Later, largely as a result of Sparrow's economy with the truth, Will finds himself indentured to the cephalopod Mephistopheles. Elizabeth, who, having the body of Keira Knightly, requires little corseting to pass as a boy, escapes to sea dressed in boots and trousers.

Sadly, the film-makers have not found a satisfactory structure in which to arrange these admittedly remarkable happenings. Like the cheesy theme-park ride upon which the franchise is based, Dean Man's Chest sails us past a series of mechanical set-pieces, without bothering to explain what, aside from the findings of focus groups, causes one to lead to the next. There's a sword fight on a water wheel. There's an attack by a giant sea monster. The heroes are propelled through the jungle in a sphere fashioned from human bones.

Each incident is decorated with computer graphics that look very like computer graphics; each goes on far too long; few forward the story to any significant degree.
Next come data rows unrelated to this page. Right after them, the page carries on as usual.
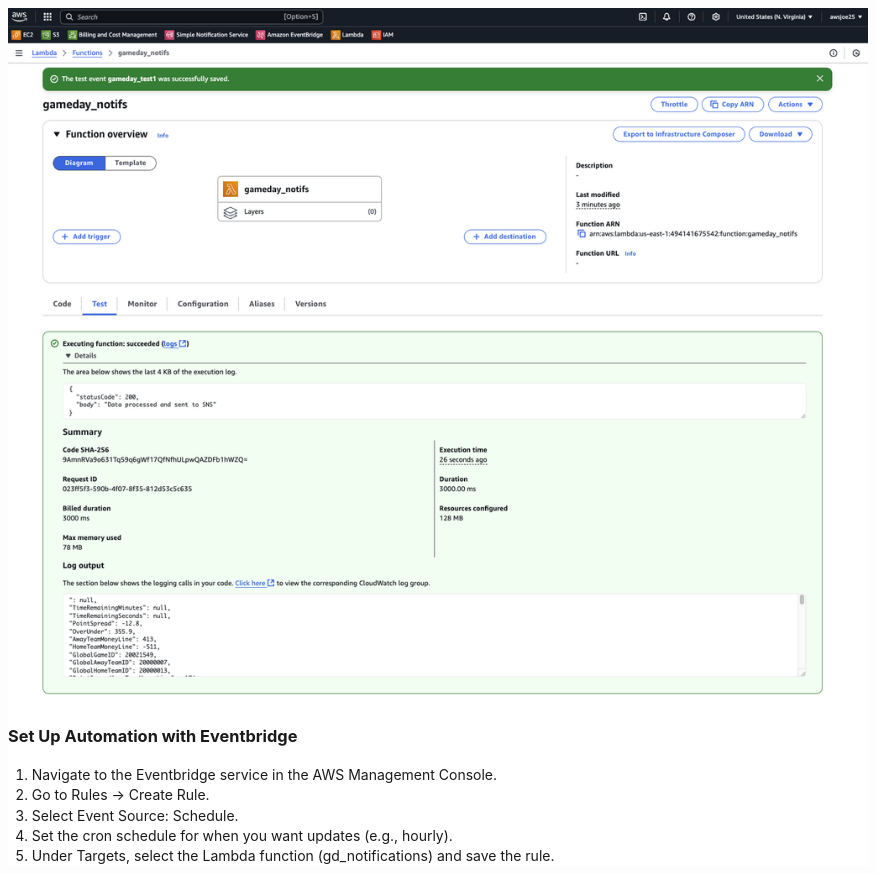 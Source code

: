 ![Testing lambda function](https://github.com/joesghub/gameday-notifications/blob/main/screenshots/7.%20testing%20lambda%20function.png?raw=true)

### **Set Up Automation with Eventbridge**
1. Navigate to the Eventbridge service in the AWS Management Console.
2. Go to Rules → Create Rule.
3. Select Event Source: Schedule.
4. Set the cron schedule for when you want updates (e.g., hourly).
5. Under Targets, select the Lambda function (gd_notifications) and save the rule.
The problem, I would guess, is that, like Back to the Future II, The Matrix Reloaded and The Two Towers, Dead Man's Chest is really just a massive holding pattern. As did those earlier films, this episode of Pirates ends - or, rather, halts - with an inconclusive teaser for the concluding part in the trilogy.

Pirates III may well be terrific, but one can't help but view Dead Man's Chest as a gigantic inhalation by that party wag as he prepares for his next, even longer anecdote.